So, as I wrote yesterday, I now have my hands on a brand new and shiny golden PS4. Does the fact that it’s golden do anything to enhance the console? Um, yeah, it’s gold! But no, nothing to enhance anything inside the console.
But I realized pretty quickly that there’s not much to say about the console itself. It plays games, and it does that well, at least with Horizon: Zero Dawn. But now that I’ve had more time to play with the Dualshock 4, I think I’m getting to understand what I like and don’t like about it.
First of all, there’s the golden controller that came with the console. It has the shiny golden front that seems to have a glossy texture that doesn’t seem easy to smudge, unlike the Wii U Pro Controller, which is definitely a good thing. The back of the controller, however, is butt-ugly. It’s like the ugliest shade of yellow that you could imagine. Regardless, it is very comfortable to hold, with the tiny bumps making it very hard for me to lose my grip in a way that might not have been guaranteed had the controller maintained the glossy golden texture throughout. And anyway, how many times am I really going to have to look at the back of the controller?
Moving on to features I assume are on all Dualshock 4's, there’s this very cool-looking blue light emitting from the back of the controller that intentionally leaks through the touchpad to create this very deluxe feeling with the controller. Glowy blue lights apparently mean “high-tech” to the human brain. I do worry however that this might detract from the battery life.
I was under the impression that the Dualshock 4 was a very standard controller, so I was surprised to find that there was a more elegant form of Wii U touch controls in the form of the “touchpad,” which functions largely the same way as a trackpad that you’d find in a laptop. I used it, more for the novelty of it than anything, to enter my information, but found that it was far too sensitive and that I often missed the letter I was trying to select. Perhaps there is a setting to adjust this, but at the very least the default setting should have been set to be far less sensitive. And while I’ve only played a few hours of one game, being Horizon: Zero Dawn, with it, I can’t imagine many titles making much use of it beyond a simple button. I will say, however, that the touchpad is a very satisfying button to press, and might be the largest button in the history of video game controllers. On the other hand, it makes me wonder how much of the high price for a Dualshock 4 is related to the touchpad.
Then there’s the placement of the buttons. I’ve played previous iterations of the PlayStation before, so I still have a little bit of muscle memory correlating to the buttons, but there’s always a learning curve when playing with unfamiliar buttons. However, I am very grateful for the fact that the PlayStation uses shapes for buttons instead of letters, with the exception of X. For some inexplicable reason, Nintendo and Xbox find the need to differentiate themselves by having the sets of both A and B, and X and Y swapped, so when I played Final Fantasy XV on Xbox One I kept on pressing the wrong buttons for the first 10 hours, only to have to retrain myself to press the right buttons with Breath of the Wild on Switch. The only problem the Dualshock 4 poses is the X, which is of course in a position different from both the Xbox and Nintendo controls just to be special. (Actually, it was Nintendo first with the SNES, then PlayStation with the original PlayStation, then Xbox with the original Xbox. But for me, it was DS, then PS2, then Xbox 360.)

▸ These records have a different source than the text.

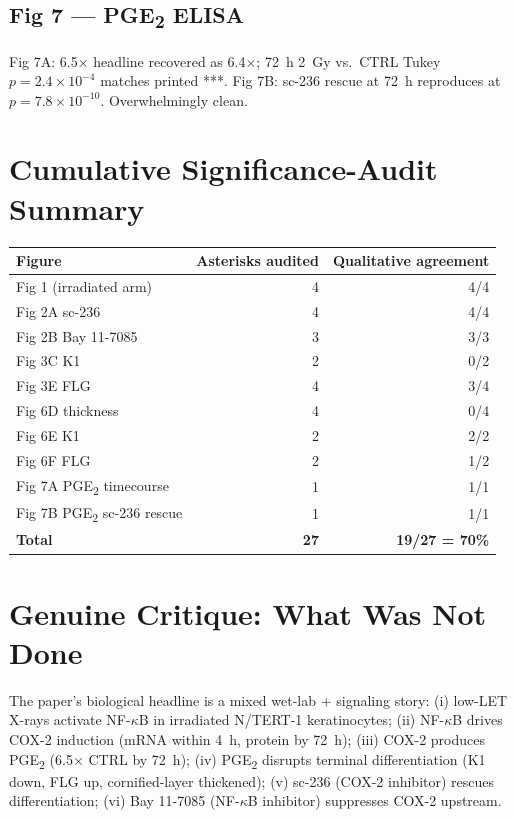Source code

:\documentclass[11pt]{article}
\begin{document}
\subsection{Fig 7 --- PGE\textsubscript{2} ELISA}
Fig 7A: 6.5$\times$ headline recovered as 6.4$\times$; 72~h 2~Gy vs.\ CTRL Tukey $p = 2.4\!\times\!10^{-4}$ matches printed ***. Fig 7B: sc-236 rescue at 72~h reproduces at $p = 7.8\!\times\!10^{-10}$. Overwhelmingly clean.

\section{Cumulative Significance-Audit Summary}

\begin{center}
\begin{tabular}{lrr}
\toprule
Figure & Asterisks audited & Qualitative agreement \\
\midrule
Fig 1 (irradiated arm) & 4 & 4/4 \\
Fig 2A sc-236 & 4 & 4/4 \\
Fig 2B Bay 11-7085 & 3 & 3/3 \\
Fig 3C K1 & 2 & 0/2 \\
Fig 3E FLG & 4 & 3/4 \\
Fig 6D thickness & 4 & 0/4 \\
Fig 6E K1 & 2 & 2/2 \\
Fig 6F FLG & 2 & 1/2 \\
Fig 7A PGE\textsubscript{2} timecourse & 1 & 1/1 \\
Fig 7B PGE\textsubscript{2} sc-236 rescue & 1 & 1/1 \\
\midrule
\textbf{Total} & \textbf{27} & \textbf{19/27 = 70\%} \\
\bottomrule
\end{tabular}
\end{center}

\section{Genuine Critique: What Was Not Done}

The paper's biological headline is a mixed wet-lab + signaling story: (i) low-LET X-rays activate NF-$\kappa$B in irradiated N/TERT-1 keratinocytes; (ii) NF-$\kappa$B drives COX-2 induction (mRNA within 4~h, protein by 72~h); (iii) COX-2 produces PGE\textsubscript{2} (6.5$\times$ CTRL by 72~h); (iv) PGE\textsubscript{2} disrupts terminal differentiation (K1 down, FLG up, cornified-layer thickened); (v) sc-236 (COX-2 inhibitor) rescues differentiation; (vi) Bay 11-7085 (NF-$\kappa$B inhibitor) suppresses COX-2 upstream.
\end{document}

But my biggest complaint with the Dualshock 4 is the placement of the left analog stick. I’m personally a fan of the Xbox One and Switch Pro controllers’ method of having the left analog stick on the top and the right analog stick on the bottom, so having the Wii U Pro controller have them both on the top and now the Dualshock 4 with both on the bottom is really jarring. I find it easier to adjust to than the button swaps, but I can’t help but feel that it could have been a lot more comfortable if the D-pad and left analog stick were swapped. I will say that the analog sticks themselves are nice and comfortable to move, which I thought was a given until using the Xbox One controller, which actually hurts my thumbs if I use it too much.

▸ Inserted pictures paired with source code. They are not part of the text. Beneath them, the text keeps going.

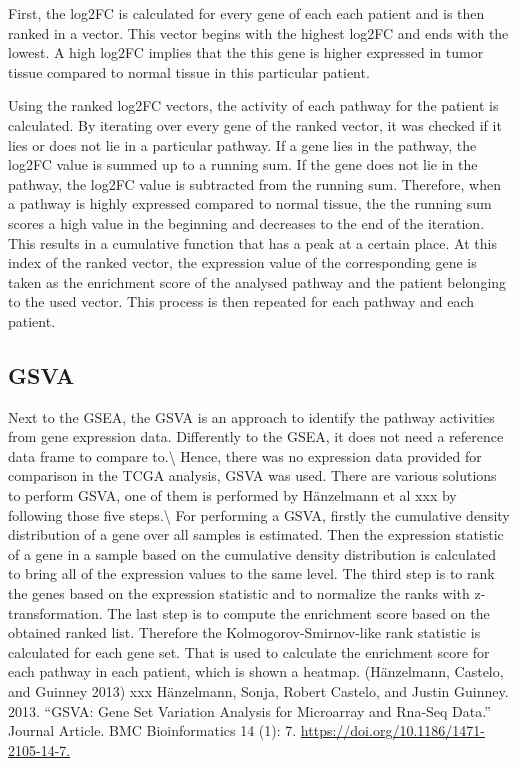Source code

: \documentclass[
  parskip,
  oneside]{scrreprt}
\begin{document}
First, the log2FC is calculated for every gene of each each patient and
is then ranked in a vector. This vector begins with the highest log2FC
and ends with the lowest. A high log2FC implies that the this gene is
higher expressed in tumor tissue compared to normal tissue in this
particular patient.

Using the ranked log2FC vectors, the activity of each pathway for the
patient is calculated. By iterating over every gene of the ranked
vector, it was checked if it lies or does not lie in a particular
pathway. If a gene lies in the pathway, the log2FC value is summed up to
a running sum. If the gene does not lie in the pathway, the log2FC value
is subtracted from the running sum. Therefore, when a pathway is highly
expressed compared to normal tissue, the the running sum scores a high
value in the beginning and decreases to the end of the iteration. This
results in a cumulative function that has a peak at a certain place. At
this index of the ranked vector, the expression value of the
corresponding gene is taken as the enrichment score of the analysed
pathway and the patient belonging to the used vector. This process is
then repeated for each pathway and each patient.

\hypertarget{gsva}{%
\subsection{GSVA}\label{gsva}}

Next to the GSEA, the GSVA is an approach to identify the pathway
activities from gene expression data. Differently to the GSEA, it does
not need a reference data frame to compare to.\textbackslash{} Hence,
there was no expression data provided for comparison in the TCGA
analysis, GSVA was used. There are various solutions to perform GSVA,
one of them is performed by Hänzelmann et al xxx by following those five
steps.\textbackslash{} For performing a GSVA, firstly the cumulative
density distribution of a gene over all samples is estimated. Then the
expression statistic of a gene in a sample based on the cumulative
density distribution is calculated to bring all of the expression values
to the same level. The third step is to rank the genes based on the
expression statistic and to normalize the ranks with z-transformation.
The last step is to compute the enrichment score based on the obtained
ranked list. Therefore the Kolmogorov-Smirnov-like rank statistic is
calculated for each gene set. That is used to calculate the enrichment
score for each pathway in each patient, which is shown a heatmap.
(Hänzelmann, Castelo, and Guinney 2013) xxx Hänzelmann, Sonja, Robert
Castelo, and Justin Guinney. 2013. ``GSVA: Gene Set Variation Analysis
for Microarray and Rna-Seq Data.'' Journal Article. BMC Bioinformatics
14 (1): 7. \url{https://doi.org/10.1186/1471-2105-14-7.}
\end{document}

While writing this article, I discovered the the Dualshock has gyroscopic control, just like the Switch Pro controller. I am now shocked (like my pun?) to find that Horizon: Zero Dawn, a game in which shooting is integral to the gameplay, has zero (I’m on a roll!) gyro controls. WHAT?! I guess I’m just so used to Nintendo stuffing their gimmicks into every game they make that playing a game that doesn’t support a legitimate function that would have been incredibly useful is a completely alien concept to me, and it makes me angry. Long story short, I broke my PS4 in rage.*
All in all, the golden Dualshock 4 is probably the nicest-looking controller that I own. The button layout prevents the confusion that I get from switching between Nintendo and Xbox in a comfortable enough fashion that sadly under-utilizes its own functions in the consoles games. Nevertheless, it gets the job done and looks good doing it.
*Okay, I didn’t break my PS4 in rage. I did, however, give it a stern talking to.